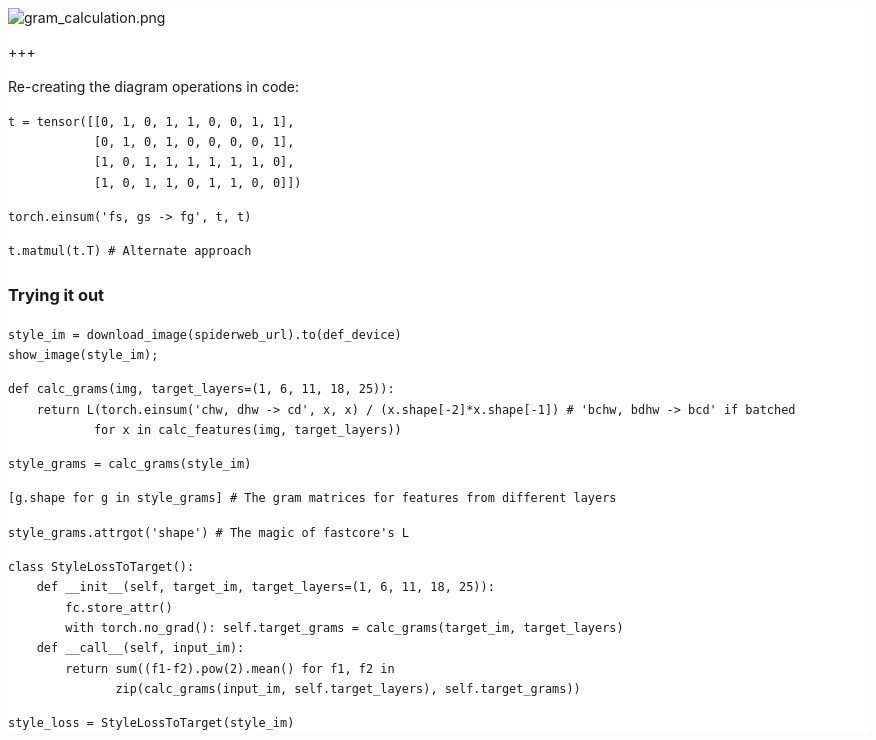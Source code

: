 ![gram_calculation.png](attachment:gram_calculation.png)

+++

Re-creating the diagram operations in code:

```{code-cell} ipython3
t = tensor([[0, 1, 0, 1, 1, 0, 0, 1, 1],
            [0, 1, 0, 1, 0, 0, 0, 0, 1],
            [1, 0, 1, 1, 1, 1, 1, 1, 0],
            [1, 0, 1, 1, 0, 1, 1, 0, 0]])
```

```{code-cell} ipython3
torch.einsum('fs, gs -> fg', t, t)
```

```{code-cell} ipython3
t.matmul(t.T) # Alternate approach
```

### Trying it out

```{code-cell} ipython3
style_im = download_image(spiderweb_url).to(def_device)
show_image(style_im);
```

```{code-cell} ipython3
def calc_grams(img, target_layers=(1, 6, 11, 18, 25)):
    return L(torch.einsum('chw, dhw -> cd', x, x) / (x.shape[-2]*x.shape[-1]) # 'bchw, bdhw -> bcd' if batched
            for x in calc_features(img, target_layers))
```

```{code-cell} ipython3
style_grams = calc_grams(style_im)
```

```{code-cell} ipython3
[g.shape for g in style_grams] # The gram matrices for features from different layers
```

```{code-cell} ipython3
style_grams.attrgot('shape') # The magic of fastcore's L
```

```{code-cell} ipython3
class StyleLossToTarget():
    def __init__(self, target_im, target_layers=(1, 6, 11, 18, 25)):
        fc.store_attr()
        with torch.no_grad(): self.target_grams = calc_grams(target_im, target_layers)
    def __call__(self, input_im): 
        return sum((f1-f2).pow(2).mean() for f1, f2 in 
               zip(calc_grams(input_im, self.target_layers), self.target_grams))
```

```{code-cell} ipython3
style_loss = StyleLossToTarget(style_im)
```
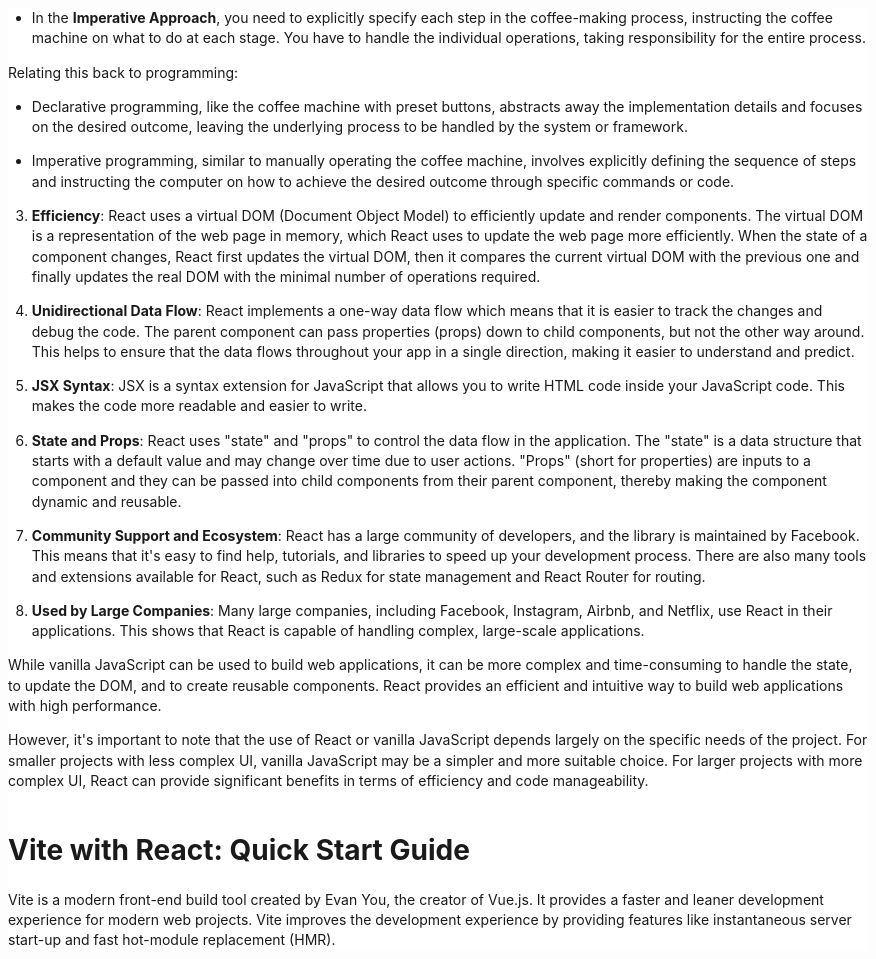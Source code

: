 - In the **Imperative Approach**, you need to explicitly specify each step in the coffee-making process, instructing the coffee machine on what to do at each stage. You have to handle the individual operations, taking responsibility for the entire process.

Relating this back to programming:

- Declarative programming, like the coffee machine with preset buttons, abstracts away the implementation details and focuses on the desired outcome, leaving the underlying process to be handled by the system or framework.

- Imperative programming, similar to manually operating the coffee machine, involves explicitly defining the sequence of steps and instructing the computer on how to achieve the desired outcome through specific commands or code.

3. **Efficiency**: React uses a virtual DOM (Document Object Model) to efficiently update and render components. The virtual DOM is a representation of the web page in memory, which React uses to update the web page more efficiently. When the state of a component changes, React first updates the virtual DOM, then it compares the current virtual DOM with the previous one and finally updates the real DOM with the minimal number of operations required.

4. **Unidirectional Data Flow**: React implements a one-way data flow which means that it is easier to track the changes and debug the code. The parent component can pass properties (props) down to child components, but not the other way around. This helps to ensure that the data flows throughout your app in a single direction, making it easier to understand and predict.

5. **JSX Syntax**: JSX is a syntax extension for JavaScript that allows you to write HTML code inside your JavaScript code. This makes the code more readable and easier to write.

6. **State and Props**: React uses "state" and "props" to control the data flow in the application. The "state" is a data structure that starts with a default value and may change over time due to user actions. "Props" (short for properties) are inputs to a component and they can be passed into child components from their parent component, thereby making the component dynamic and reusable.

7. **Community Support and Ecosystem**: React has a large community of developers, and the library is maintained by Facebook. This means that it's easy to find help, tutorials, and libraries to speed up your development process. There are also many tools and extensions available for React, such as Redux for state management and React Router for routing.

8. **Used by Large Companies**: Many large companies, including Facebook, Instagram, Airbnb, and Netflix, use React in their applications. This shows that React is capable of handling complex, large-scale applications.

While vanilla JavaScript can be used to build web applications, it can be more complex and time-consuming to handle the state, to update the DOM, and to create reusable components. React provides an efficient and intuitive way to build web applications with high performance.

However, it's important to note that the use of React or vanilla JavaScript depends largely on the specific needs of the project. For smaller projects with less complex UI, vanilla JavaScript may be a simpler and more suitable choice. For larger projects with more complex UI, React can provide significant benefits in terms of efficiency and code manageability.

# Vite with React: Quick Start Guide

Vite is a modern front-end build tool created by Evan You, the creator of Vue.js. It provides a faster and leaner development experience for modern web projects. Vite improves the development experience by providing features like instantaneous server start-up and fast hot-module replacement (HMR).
○ ○ ○
Task instructions: When a line in the records above contains the word "StyleLossToTarget", copy it.

Solution to this exercise:
class StyleLossToTarget():
style_loss = StyleLossToTarget(style_im)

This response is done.